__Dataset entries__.
- - - -

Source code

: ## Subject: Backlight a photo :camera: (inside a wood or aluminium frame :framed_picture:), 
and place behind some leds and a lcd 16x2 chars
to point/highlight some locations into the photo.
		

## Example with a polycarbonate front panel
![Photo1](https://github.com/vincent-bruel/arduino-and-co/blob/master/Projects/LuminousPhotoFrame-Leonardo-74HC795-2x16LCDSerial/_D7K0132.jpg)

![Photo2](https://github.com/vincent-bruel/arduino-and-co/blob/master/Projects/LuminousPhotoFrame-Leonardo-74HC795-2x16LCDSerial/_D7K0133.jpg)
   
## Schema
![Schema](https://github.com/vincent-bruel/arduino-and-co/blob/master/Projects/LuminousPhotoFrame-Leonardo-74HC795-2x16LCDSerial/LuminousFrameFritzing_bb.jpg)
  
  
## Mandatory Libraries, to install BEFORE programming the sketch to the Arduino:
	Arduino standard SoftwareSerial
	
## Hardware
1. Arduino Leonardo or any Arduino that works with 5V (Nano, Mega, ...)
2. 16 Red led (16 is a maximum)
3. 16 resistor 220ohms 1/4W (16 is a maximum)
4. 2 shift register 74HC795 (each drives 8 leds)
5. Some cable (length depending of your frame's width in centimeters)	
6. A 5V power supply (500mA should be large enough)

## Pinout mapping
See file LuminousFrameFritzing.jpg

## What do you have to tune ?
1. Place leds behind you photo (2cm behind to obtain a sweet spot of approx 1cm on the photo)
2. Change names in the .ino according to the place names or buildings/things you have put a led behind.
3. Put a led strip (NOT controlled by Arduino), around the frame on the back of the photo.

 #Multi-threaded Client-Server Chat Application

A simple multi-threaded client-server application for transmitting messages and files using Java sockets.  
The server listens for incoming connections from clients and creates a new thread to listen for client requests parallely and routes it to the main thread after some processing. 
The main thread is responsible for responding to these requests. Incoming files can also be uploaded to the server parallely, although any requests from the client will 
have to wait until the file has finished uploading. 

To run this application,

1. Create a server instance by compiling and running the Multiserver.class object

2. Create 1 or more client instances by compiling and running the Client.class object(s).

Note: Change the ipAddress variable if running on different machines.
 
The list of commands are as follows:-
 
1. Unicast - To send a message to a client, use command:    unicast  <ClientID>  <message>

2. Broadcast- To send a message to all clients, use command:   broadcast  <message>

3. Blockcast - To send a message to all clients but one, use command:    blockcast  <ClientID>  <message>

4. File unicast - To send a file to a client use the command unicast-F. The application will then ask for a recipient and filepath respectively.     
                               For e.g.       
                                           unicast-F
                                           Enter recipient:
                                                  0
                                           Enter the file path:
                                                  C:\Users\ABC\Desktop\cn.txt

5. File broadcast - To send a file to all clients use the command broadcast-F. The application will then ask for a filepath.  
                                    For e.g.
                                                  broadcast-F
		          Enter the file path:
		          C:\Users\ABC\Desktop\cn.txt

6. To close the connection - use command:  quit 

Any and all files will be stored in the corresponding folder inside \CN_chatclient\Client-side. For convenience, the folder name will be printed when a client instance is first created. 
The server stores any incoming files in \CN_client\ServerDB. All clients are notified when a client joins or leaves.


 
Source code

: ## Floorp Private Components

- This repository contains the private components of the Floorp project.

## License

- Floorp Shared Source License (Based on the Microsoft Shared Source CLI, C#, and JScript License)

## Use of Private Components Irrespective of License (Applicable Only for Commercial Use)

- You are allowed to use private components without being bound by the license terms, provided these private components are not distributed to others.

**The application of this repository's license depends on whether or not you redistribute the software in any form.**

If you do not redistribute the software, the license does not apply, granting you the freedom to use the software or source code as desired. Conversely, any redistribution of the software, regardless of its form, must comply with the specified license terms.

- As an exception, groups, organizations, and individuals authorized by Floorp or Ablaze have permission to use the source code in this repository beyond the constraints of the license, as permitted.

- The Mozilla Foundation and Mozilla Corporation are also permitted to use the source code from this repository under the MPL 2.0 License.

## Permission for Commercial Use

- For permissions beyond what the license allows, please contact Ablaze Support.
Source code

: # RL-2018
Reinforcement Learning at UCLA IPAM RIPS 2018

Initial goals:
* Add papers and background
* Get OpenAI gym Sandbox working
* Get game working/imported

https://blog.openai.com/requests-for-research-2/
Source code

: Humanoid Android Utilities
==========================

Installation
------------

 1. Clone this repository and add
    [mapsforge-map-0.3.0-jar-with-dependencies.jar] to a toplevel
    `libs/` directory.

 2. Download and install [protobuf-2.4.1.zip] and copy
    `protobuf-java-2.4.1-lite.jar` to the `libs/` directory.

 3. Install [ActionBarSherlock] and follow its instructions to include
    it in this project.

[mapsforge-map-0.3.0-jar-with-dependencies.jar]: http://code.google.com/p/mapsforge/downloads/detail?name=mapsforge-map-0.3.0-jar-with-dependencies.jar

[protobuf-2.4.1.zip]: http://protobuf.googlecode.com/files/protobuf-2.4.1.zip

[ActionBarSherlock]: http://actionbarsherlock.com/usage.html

- - - -

Determine which lines above include the word "maximum", and report those lines in full.

__Response to this exercise__.
2. 16 Red led (16 is a maximum)
3. 16 resistor 220ohms 1/4W (16 is a maximum)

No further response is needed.